Notes From The Capital: January 2019

Fighting To Secure Back Pay for Low- and Mid- Level Federal Contract Workers

I’m glad that President Trump’s 35-day shutdown—the longest in U.S. history—is over. A shutdown isn’t good for anyone. That’s why, in December, Senate Republicans and Democrats came together on a reasonable deal that would’ve kept the government open. But the President rejected it.

This unnecessary and wasteful shutdown made pawns of hundreds of thousands of Americans. Among those hit the hardest are low- and mid- level federal contract workers, like janitors, cafeteria workers, and security guards. They aren’t getting back pay after this shutdown, and haven’t received back pay after previous ones. In Washington, I heard from Smithsonian janitors and security staff who are struggling to put food on the table, pay bills, and keep their homes. And federal contractors in Minnesota are facing similar problems. So I’ve introduced a bill to fix this.
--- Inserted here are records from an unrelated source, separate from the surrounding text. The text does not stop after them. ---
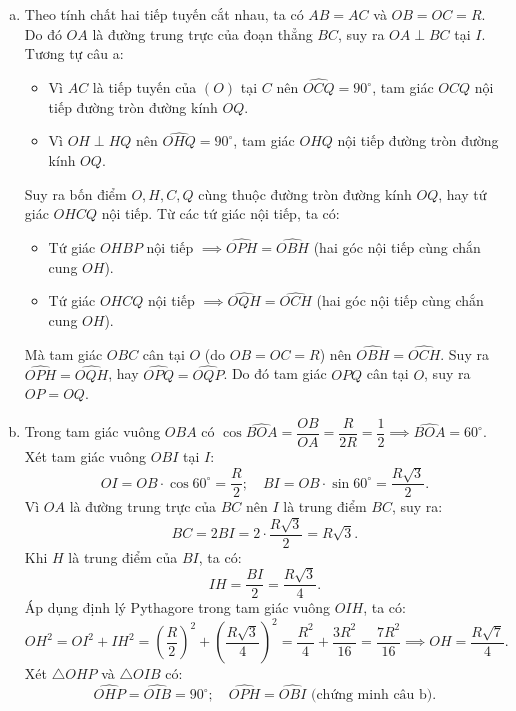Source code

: \begin{bt}
{\begin{enumerate}[a)]
	Tam giác $OBP$ vuông tại $B$ nên nội tiếp đường tròn đường kính $OP$.
	Lại có $d \perp OH$ tại $H$ nên $\widehat{OHP} = 90^\circ$.
	Tam giác $OHP$ vuông tại $H$ nên nội tiếp đường tròn đường kính $OP$.
	Suy ra bốn điểm $O, H, B, P$ cùng thuộc đường tròn đường kính $OP$, hay tứ giác $OHBP$ nội tiếp.
	\item Theo tính chất hai tiếp tuyến cắt nhau, ta có $AB = AC$ và $OB = OC = R$.
	Do đó $OA$ là đường trung trực của đoạn thẳng $BC$, suy ra $OA \perp BC$ tại $I$.
	Tương tự câu a:
	\begin{itemize}
		\item Vì $AC$ là tiếp tuyến của $(O)$ tại $C$ nên $\widehat{OCQ} = 90^\circ$, tam giác $OCQ$ nội tiếp đường tròn đường kính $OQ$.
		\item Vì $OH \perp HQ$ nên $\widehat{OHQ} = 90^\circ$, tam giác $OHQ$ nội tiếp đường tròn đường kính $OQ$.
	\end{itemize}
	Suy ra bốn điểm $O, H, C, Q$ cùng thuộc đường tròn đường kính $OQ$, hay tứ giác $OHCQ$ nội tiếp.
	Từ các tứ giác nội tiếp, ta có:
	\begin{itemize}
		\item Tứ giác $OHBP$ nội tiếp $\implies \widehat{OPH} = \widehat{OBH}$ (hai góc nội tiếp cùng chắn cung $OH$).
		\item Tứ giác $OHCQ$ nội tiếp $\implies \widehat{OQH} = \widehat{OCH}$ (hai góc nội tiếp cùng chắn cung $OH$).
	\end{itemize}
	Mà tam giác $OBC$ cân tại $O$ (do $OB = OC = R$) nên $\widehat{OBH} = \widehat{OCH}$.
	Suy ra $\widehat{OPH} = \widehat{OQH}$, hay $\widehat{OPQ} = \widehat{OQP}$.
	Do đó tam giác $OPQ$ cân tại $O$, suy ra $OP = OQ$.
	\item Trong tam giác vuông $OBA$ có $\cos \widehat{BOA} = \dfrac{OB}{OA} = \dfrac{R}{2R} = \dfrac{1}{2} \implies \widehat{BOA} = 60^\circ$.
	Xét tam giác vuông $OBI$ tại $I$:
	$$OI = OB \cdot \cos 60^\circ = \dfrac{R}{2}; \quad BI = OB \cdot \sin 60^\circ = \dfrac{R\sqrt{3}}{2}.$$
	Vì $OA$ là đường trung trực của $BC$ nên $I$ là trung điểm $BC$, suy ra:
	$$BC = 2BI = 2 \cdot \dfrac{R\sqrt{3}}{2} = R\sqrt{3}.$$
	Khi $H$ là trung điểm của $BI$, ta có:
	$$IH = \dfrac{BI}{2} = \dfrac{R\sqrt{3}}{4}.$$
	Áp dụng định lý Pythagore trong tam giác vuông $OIH$, ta có:
	$$OH^2 = OI^2 + IH^2 = \left(\dfrac{R}{2}\right)^2 + \left(\dfrac{R\sqrt{3}}{4}\right)^2 = \dfrac{R^2}{4} + \dfrac{3R^2}{16} = \dfrac{7R^2}{16} \implies OH = \dfrac{R\sqrt{7}}{4}.$$
	Xét $\triangle OHP$ và $\triangle OIB$ có:
	$$\widehat{OHP} = \widehat{OIB} = 90^\circ; \quad \widehat{OPH} = \widehat{OBI}\text{ (chứng minh câu b)}.$$

\end{enumerate}}
\end{bt}
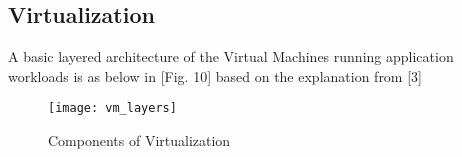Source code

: \subsection{Virtualization}

A basic layered architecture of the Virtual Machines running application workloads is as below in [Fig. 10] based on the explanation from [3]

\begin{figure}
    \centering
    \texttt{[image: vm\_layers]}
    \label{fig:figure9}
    \caption{Components of Virtualization}
\end{figure}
My bill would use an existing contracting process—know as an “equitable adjustment”—to make sure that contractors can provide back pay to workers, with full back pay to low-wage workers, and partial back pay to higher-income earners.
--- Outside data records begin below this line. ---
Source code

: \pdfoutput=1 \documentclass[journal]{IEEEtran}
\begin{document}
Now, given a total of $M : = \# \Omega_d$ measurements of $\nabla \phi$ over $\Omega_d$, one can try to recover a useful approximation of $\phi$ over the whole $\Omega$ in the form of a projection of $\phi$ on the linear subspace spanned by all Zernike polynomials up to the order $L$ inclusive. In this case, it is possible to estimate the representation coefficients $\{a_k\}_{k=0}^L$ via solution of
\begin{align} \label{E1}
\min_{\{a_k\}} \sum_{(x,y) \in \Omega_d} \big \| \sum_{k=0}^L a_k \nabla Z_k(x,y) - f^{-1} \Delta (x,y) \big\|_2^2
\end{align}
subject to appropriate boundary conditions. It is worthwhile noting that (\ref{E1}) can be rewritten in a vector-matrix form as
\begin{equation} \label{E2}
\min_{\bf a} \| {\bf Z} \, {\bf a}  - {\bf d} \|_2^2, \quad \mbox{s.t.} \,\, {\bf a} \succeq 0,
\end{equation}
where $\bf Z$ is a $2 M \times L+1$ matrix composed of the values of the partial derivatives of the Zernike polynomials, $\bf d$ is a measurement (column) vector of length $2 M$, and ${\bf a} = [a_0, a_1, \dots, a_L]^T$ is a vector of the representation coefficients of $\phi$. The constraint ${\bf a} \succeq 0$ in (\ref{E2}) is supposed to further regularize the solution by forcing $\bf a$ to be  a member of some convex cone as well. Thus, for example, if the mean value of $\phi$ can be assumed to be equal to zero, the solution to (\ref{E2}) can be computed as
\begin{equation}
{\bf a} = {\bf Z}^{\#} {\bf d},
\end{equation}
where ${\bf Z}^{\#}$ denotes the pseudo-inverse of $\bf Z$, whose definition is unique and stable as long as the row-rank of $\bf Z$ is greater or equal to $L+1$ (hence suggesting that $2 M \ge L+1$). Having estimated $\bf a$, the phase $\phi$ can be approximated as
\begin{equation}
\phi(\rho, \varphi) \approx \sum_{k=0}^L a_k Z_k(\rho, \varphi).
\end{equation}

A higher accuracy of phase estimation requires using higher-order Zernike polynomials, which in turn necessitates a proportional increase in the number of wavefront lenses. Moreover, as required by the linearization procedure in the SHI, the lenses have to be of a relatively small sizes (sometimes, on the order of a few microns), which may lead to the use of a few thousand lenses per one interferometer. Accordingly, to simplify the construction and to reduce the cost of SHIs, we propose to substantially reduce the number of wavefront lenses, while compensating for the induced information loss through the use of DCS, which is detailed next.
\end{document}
But the shutdown didn’t just hurt contract workers. Some Minnesota farmers couldn’t get their checks endorsed by the U.S. Department of Agriculture, and lapses in federal funding forced tribes to make hard decisions of how to continue medical services and childcare. At the Division of Indian Work in Minneapolis, I heard how the shutdown was putting stress on food shelves and food assistance programs, which thousands of Minnesotans use from time to time. I met air traffic controllers and TSA agents at Minneapolis-St. Paul Airport who were worried about making ends meet, adding unnecessary stress to already demanding jobs. During a visit to the University of Minnesota, I heard that the university was spending about half a million dollars a day as it struggled to make up the difference in federal funding, disrupting important research. And, of course, thousands of Minnesota federal employees and low- and mid-wage contractors went without pay.

Looking forward, I’m going to make a full-court press to get my bill signed into law. It already has nearly 40 Senate cosponsors and a House companion, and this is just the beginning. This is an important opportunity for Republicans and Democrats to work together to do something good. Fighting for fairness, justice, and the well-being of thousands of Americans should be bipartisan.